Like China, India faces a massive increase in resource consumption. Between 1970 and 2000, India’s total material resource consumption increased three times, and it is estimated that at current economic growth rates, national resource demand will be five times 2010 levels, by 2050. This is not surprising given India’s enormous infrastructure needs and manufacturing goals. India is endowed with significant natural resources but remains highly import dependent for several critical minerals, including phosphate, cobalt, nickel, copper and lead. On the other hand, India’s extraction intensity (tonnes/km2) is already the highest in the world and most mineral reserves overlap with areas of valuable biodiversity and/or tribal lands.

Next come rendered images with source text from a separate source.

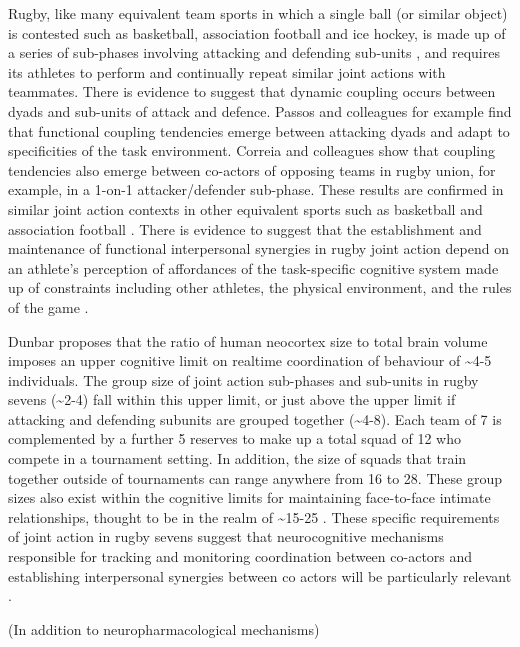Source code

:   Rugby, like many equivalent team sports in which a single ball (or similar object) is contested such as basketball, association football and ice hockey, is made up of a series of sub-phases involving attacking and defending sub-units \citep{Passos2011}, and requires its athletes to perform and continually repeat similar joint actions with teammates. There is evidence to suggest that dynamic coupling occurs between dyads and sub-units of attack and defence\citep{Passos2011,Correia2014}.  Passos and colleagues \textcite{Passos2011} for example find that functional coupling tendencies emerge between attacking dyads and adapt to specificities of the task environment.  Correia and colleagues \textcite{Correia2014} show that coupling tendencies also emerge between co-actors of opposing teams in rugby union, for example, in a 1-on-1 attacker/defender sub-phase.  These results are confirmed in similar joint action contexts in other equivalent sports such as basketball and association football \citep{Duarte2013}. There is evidence to suggest that the establishment and maintenance of functional  interpersonal synergies in rugby joint action depend on an athlete's perception of affordances of the task-specific cognitive system made up of constraints including other athletes, the physical environment, and the rules of the game \citep{Passos2012}.

  Dunbar \textcite{Dunbar1992} proposes that the ratio of human neocortex size to total brain volume imposes an upper cognitive limit on realtime coordination of behaviour of \sim4-5 individuals.  The group size of joint action sub-phases and sub-units in rugby sevens (\sim2-4) fall within this upper limit, or just above the upper limit if attacking and defending subunits are grouped together (\sim4-8).  Each team of 7 is complemented by a further 5 reserves to make up a total squad of 12 who compete in a tournament setting.  In addition, the size of squads that train together outside of tournaments can range anywhere from 16 to 28.
  These group sizes also exist within the cognitive limits for maintaining face-to-face intimate relationships, thought to be in the realm of \sim15-25 \citep{Dunbar1992,Dunbar2010}. These specific requirements of joint action in rugby sevens suggest that neurocognitive mechanisms responsible for tracking and monitoring coordination between co-actors and establishing interpersonal synergies between co actors will be particularly relevant \citep{Mogan2017}.

  (In addition to neuropharmacological mechanisms)


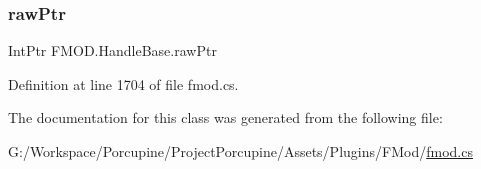 \subsubsection{\texorpdfstring{raw\+Ptr}{rawPtr}}
{\footnotesize\ttfamily Int\+Ptr F\+M\+O\+D.\+Handle\+Base.\+raw\+Ptr\hspace{0.3cm}{\ttfamily [protected]}}



Definition at line 1704 of file fmod.\+cs.



The documentation for this class was generated from the following file\+:\begin{DoxyCompactItemize}
\item 
G\+:/\+Workspace/\+Porcupine/\+Project\+Porcupine/\+Assets/\+Plugins/\+F\+Mod/\hyperlink{fmod_8cs}{fmod.\+cs}\end{DoxyCompactItemize}
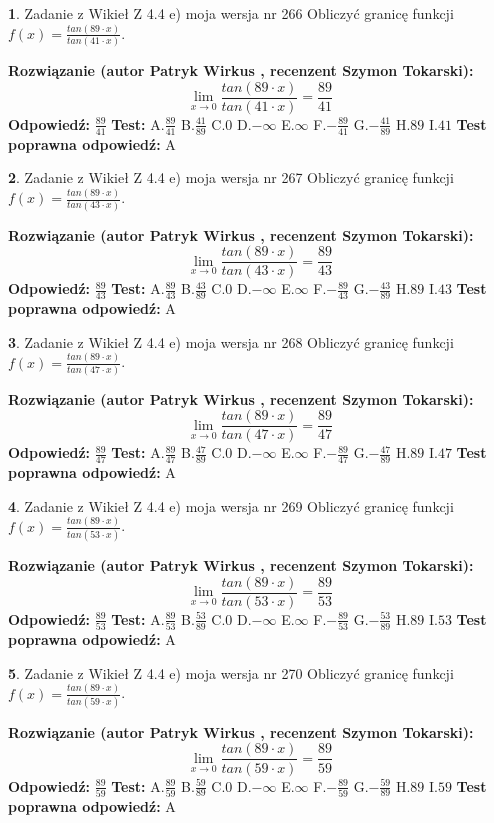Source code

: \documentclass[12pt, a4paper]{article}
\theoremstyle{definition} %
\newtheorem{zad}{}
\newcommand{\zadStart}[1]{\begin{zad}#1\newline}
\newcommand{\zadStop}{\end{zad}}
\newcommand{\rozwStart}[2]{\noindent \textbf{Rozwiązanie (autor #1 , recenzent #2): }\newline}
\newcommand{\rozwStop}{\newline}
\newcommand{\odpStart}{\noindent \textbf{Odpowiedź:}\newline}
\newcommand{\odpStop}{\newline}
\newcommand{\testStart}{\noindent \textbf{Test:}\newline}
\newcommand{\testStop}{\newline}
\newcommand{\kluczStart}{\noindent \textbf{Test poprawna odpowiedź:}\newline}
\newcommand{\kluczStop}{\newline}
\begin{document}
\zadStart{Zadanie z Wikieł Z 4.4 e) moja wersja nr 266}
Obliczyć granicę funkcji $f(x)=\frac{tan(89\cdot x)}{tan(41\cdot x)}$.
\zadStop
\rozwStart{Patryk Wirkus}{Szymon Tokarski}
$$\lim\limits_{x\to 0}\frac{tan(89\cdot x)}{tan(41\cdot x)}=
\frac{89}{41}$$
\rozwStop
\odpStart
$\frac{89}{41}$
\odpStop
\testStart
A.$\frac{89}{41}$
B.$\frac{41}{89}$
C.$0$
D.$-\infty$
E.$\infty$
F.$-\frac{89}{41}$
G.$-\frac{41}{89}$
H.$89$
I.$41$
\testStop
\kluczStart
A
\kluczStop



\zadStart{Zadanie z Wikieł Z 4.4 e) moja wersja nr 267}
Obliczyć granicę funkcji $f(x)=\frac{tan(89\cdot x)}{tan(43\cdot x)}$.
\zadStop
\rozwStart{Patryk Wirkus}{Szymon Tokarski}
$$\lim\limits_{x\to 0}\frac{tan(89\cdot x)}{tan(43\cdot x)}=
\frac{89}{43}$$
\rozwStop
\odpStart
$\frac{89}{43}$
\odpStop
\testStart
A.$\frac{89}{43}$
B.$\frac{43}{89}$
C.$0$
D.$-\infty$
E.$\infty$
F.$-\frac{89}{43}$
G.$-\frac{43}{89}$
H.$89$
I.$43$
\testStop
\kluczStart
A
\kluczStop



\zadStart{Zadanie z Wikieł Z 4.4 e) moja wersja nr 268}
Obliczyć granicę funkcji $f(x)=\frac{tan(89\cdot x)}{tan(47\cdot x)}$.
\zadStop
\rozwStart{Patryk Wirkus}{Szymon Tokarski}
$$\lim\limits_{x\to 0}\frac{tan(89\cdot x)}{tan(47\cdot x)}=
\frac{89}{47}$$
\rozwStop
\odpStart
$\frac{89}{47}$
\odpStop
\testStart
A.$\frac{89}{47}$
B.$\frac{47}{89}$
C.$0$
D.$-\infty$
E.$\infty$
F.$-\frac{89}{47}$
G.$-\frac{47}{89}$
H.$89$
I.$47$
\testStop
\kluczStart
A
\kluczStop



\zadStart{Zadanie z Wikieł Z 4.4 e) moja wersja nr 269}
Obliczyć granicę funkcji $f(x)=\frac{tan(89\cdot x)}{tan(53\cdot x)}$.
\zadStop
\rozwStart{Patryk Wirkus}{Szymon Tokarski}
$$\lim\limits_{x\to 0}\frac{tan(89\cdot x)}{tan(53\cdot x)}=
\frac{89}{53}$$
\rozwStop
\odpStart
$\frac{89}{53}$
\odpStop
\testStart
A.$\frac{89}{53}$
B.$\frac{53}{89}$
C.$0$
D.$-\infty$
E.$\infty$
F.$-\frac{89}{53}$
G.$-\frac{53}{89}$
H.$89$
I.$53$
\testStop
\kluczStart
A
\kluczStop



\zadStart{Zadanie z Wikieł Z 4.4 e) moja wersja nr 270}
Obliczyć granicę funkcji $f(x)=\frac{tan(89\cdot x)}{tan(59\cdot x)}$.
\zadStop
\rozwStart{Patryk Wirkus}{Szymon Tokarski}
$$\lim\limits_{x\to 0}\frac{tan(89\cdot x)}{tan(59\cdot x)}=
\frac{89}{59}$$
\rozwStop
\odpStart
$\frac{89}{59}$
\odpStop
\testStart
A.$\frac{89}{59}$
B.$\frac{59}{89}$
C.$0$
D.$-\infty$
E.$\infty$
F.$-\frac{89}{59}$
G.$-\frac{59}{89}$
H.$89$
I.$59$
\testStop
\kluczStart
A
\kluczStop
\end{document}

Extraction-related pollution, ecological degradation and conflict have been troublingly commonplace in India. Under these circumstances, India has no choice but to seriously pursue a decoupling strategy based on resource efficiency.

The UN’s International Resource Panel finds that, through decoupling, developing countries could cut their increase in annual energy demand by more than half over the next decade. A study by the Ellen MacArthur Foundation, focusing on selected sectors, estimated that a circular economy path could bring India annual economic benefits of USD 600 billion in 2050 compared with business-as-usual (BAU); a benefit roughly equivalent to 30% of India’s current GDP. It also found significant co-benefits, including a 44% reduction in GHG emissions in 2050 compared to BAU.

It is encouraging that the Government of India has taken up this issue seriously. Under Indo-German cooperation, the Indian Resource Panel was established in 2015. Building on the Panel’s recommendations, the Ministry of Environment, Forest and Climate Change (MoEFCC) has established a Resource Efficiency Cell. The NITI Aayog has also developed a Strategy on Resource Efficiency and convened an inter-departmental group of stakeholders for time-bound implementation, starting with selected sectors. Challenges identified include the dominance of the informal sector in recycling, patchy data on waste streams, poor governance and monitoring of “minor” minerals, inadequate standards and certification for “green” products, and inadequate capacity at the municipal level.

Many of these challenges have been overcome in isolated cases with innovative policy and sustained efforts of all stakeholders. For example, use of fly ash from power plants in the cement and construction industries has shot up to more than 60% from virtually nothing in less than two decades. In principle, there is no reason why such successes cannot be replicated in other sectors. Measurable progress in several sectors may be achievable in 3–5 years given the urgency being demonstrated by NITI Aayog. However, wider awareness and engagement of all stakeholders will be necessary to achieve transformative outcomes in the longer term.